Research positionality

Both authors are architectural designers. Author A also works as an architectural researcher focusing on design cognition and behaviour whereas Author B works in an architecture practice. In this paper, Author B employed Midjourney as a tool in the architectural design process whereas Author A examined creative cognition through the designer, the design process and the design outcome. While both authors used different perspectives and had different responsibilities in this project, they engaged in reflective conversations (Schön Citation1983) to capture insights throughout the project.

Data collection

We collected three data sets, (1) keywords that were used to generate images, (2) images created by Midjourney, and (3) the relationship and co-evolutionary development between iterations of the keywords given and images produced. These three sets of data were collected separately in both phases of the project. We focused on these three data sets as they are associated with the assessment of creative cognition through the three components that we highlighted in the section above; (1) the person, (2) the creative outcome and (3) the overall creative process.

Tool limitation

We used Midjourney v3 in this study to avoid any changes to the GenAI process because of software updates. Although updates generally improve the performance of the software, they also influence the default method of generating visuals. Maintaining the use of a single version throughout the project ensured consistent results over the 13 weeks. We acknowledge that Midjourney requires text to generate images and hence there is an extent of creativity in the words used as prompts (i.e. creative cognition in the verbal creativity domain). Aside from the textual prompts used, the categorised images used as databases by Midjourney and other GenAI may not be consistent, which results in inaccurate images. For example, hands are not always captured uniformly in the image database; they can be pictured clenched, open, making finger symbols, gesturing, etc. This makes Midjourney less able to generate images of hands accurately. However, the scope of our research is specifically on how GenAI outcomes sparked new ideas (i.e. divergent thinking), helped the designer refine their designs (i.e. convergent thinking) and in general, influenced the designer’s creative cognition.

Results

We started our analysis by reflecting on and assessing how we designed our user persona. Representing a fictitious user was necessary for creating a project brief that informs the subsequent architectural proposal. As we were exploring the converging capabilities of Midjourney, we were broad, almost artistic-like, in our approach and textual inputs. This process consisted of three tasks, (1) speculating a future Melbourne context, (2) designing the user attributes, and (3) contextualising the user in Melbourne to determine their experience. Below shows our Midjourney experimentations and describe key interactions between Midjourney and us that are significant in developing the persona.
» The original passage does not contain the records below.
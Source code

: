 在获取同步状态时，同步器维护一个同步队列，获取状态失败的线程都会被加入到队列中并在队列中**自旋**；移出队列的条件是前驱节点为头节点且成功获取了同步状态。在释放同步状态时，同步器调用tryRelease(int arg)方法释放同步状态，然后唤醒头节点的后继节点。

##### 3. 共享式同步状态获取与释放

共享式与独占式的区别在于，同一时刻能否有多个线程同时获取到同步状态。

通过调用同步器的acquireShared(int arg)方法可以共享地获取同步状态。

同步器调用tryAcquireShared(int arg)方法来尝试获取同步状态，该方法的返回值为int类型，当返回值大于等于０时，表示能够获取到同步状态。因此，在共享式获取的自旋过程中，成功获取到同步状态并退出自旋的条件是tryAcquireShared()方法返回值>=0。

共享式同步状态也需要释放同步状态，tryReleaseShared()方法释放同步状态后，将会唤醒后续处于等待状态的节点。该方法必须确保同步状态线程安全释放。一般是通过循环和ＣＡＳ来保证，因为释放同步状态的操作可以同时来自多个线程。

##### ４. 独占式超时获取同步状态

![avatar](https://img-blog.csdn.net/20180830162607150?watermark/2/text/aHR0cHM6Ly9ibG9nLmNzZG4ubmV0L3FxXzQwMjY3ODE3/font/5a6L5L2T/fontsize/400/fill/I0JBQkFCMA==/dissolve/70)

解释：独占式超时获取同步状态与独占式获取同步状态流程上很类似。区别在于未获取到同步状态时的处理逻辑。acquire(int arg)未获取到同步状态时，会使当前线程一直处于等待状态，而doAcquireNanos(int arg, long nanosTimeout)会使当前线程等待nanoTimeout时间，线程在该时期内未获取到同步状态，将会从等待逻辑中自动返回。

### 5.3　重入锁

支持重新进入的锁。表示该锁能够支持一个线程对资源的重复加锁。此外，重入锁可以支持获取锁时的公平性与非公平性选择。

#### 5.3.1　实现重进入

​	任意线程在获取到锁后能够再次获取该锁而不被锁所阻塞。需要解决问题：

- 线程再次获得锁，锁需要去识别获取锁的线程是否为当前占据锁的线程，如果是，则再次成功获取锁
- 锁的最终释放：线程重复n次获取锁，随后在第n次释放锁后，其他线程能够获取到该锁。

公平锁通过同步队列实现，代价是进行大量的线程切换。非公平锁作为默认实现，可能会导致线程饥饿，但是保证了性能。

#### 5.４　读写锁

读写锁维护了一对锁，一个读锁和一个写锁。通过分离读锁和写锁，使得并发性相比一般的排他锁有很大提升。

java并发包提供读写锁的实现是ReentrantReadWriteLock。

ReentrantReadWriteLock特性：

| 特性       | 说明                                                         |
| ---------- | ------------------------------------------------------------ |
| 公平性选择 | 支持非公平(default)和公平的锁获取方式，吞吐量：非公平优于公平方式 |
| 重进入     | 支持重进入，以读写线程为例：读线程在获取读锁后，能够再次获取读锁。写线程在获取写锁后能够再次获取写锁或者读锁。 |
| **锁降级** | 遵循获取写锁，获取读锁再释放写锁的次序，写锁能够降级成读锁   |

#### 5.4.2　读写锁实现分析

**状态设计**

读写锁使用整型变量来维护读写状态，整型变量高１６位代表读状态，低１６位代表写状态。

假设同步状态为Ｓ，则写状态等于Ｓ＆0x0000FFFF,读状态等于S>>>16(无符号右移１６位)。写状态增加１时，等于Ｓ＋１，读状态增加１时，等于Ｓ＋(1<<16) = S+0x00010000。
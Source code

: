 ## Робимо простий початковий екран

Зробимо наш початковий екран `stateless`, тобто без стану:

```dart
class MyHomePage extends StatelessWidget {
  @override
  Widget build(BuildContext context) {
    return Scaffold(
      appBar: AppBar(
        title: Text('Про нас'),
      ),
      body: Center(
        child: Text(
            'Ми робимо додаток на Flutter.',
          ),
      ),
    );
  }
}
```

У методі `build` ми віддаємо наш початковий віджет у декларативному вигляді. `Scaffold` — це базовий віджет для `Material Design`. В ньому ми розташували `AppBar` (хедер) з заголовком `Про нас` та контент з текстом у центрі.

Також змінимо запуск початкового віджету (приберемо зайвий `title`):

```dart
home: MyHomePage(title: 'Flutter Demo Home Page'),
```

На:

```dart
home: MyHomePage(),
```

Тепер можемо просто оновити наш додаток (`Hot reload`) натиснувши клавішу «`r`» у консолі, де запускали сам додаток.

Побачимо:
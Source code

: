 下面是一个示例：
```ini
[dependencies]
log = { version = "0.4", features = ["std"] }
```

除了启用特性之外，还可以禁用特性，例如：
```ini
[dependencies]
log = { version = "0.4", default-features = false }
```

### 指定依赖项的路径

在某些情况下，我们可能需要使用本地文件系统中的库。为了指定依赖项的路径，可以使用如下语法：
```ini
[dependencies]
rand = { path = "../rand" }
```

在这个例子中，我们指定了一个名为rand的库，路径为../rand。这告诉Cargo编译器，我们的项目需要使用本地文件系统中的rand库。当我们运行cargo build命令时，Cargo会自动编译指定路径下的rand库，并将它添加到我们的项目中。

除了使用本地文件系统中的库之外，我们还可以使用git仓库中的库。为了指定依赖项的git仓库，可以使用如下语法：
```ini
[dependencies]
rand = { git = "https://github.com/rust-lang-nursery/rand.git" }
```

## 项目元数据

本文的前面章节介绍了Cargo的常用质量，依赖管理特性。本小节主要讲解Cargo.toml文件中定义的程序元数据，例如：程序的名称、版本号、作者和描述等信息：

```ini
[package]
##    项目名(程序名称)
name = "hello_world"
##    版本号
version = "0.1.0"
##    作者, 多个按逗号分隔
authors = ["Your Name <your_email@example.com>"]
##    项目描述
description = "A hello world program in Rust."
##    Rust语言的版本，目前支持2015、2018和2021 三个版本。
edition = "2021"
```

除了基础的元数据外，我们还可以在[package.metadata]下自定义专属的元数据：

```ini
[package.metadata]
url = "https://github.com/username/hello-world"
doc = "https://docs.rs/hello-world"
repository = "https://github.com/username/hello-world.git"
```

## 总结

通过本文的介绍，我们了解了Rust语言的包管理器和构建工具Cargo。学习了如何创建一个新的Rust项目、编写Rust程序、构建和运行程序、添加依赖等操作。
Offloading converging process to midjourney

To speculate a future Melbourne, we used Hoddle Grid, birds eye view, skyscrapers (see , Image #1) to generate images. Hoddle Grid is the colloquial name given to the grid-like streets of Melbourne Central Business District. Despite Hoddle Grid being specific to Melbourne, the GenAI image appeared generic. , Image #2 used Melbourne city, desert, filmmaking. While the Melbourne skyline appeared in the background, the visualised desert was unlike the Australian desert. Film making was a textual device added to maintain a cohesive image style. Hence, Image #3 used Melbourne City, Australian desert, Mad Max Fury Road, filmmaking. Additionally, an image source depicting Australia’s urban wetland was used as a visual reference.

Figure 2. Interacting with Midjourney to speculate on the context.

Figure 2. Interacting with Midjourney to speculate on the context.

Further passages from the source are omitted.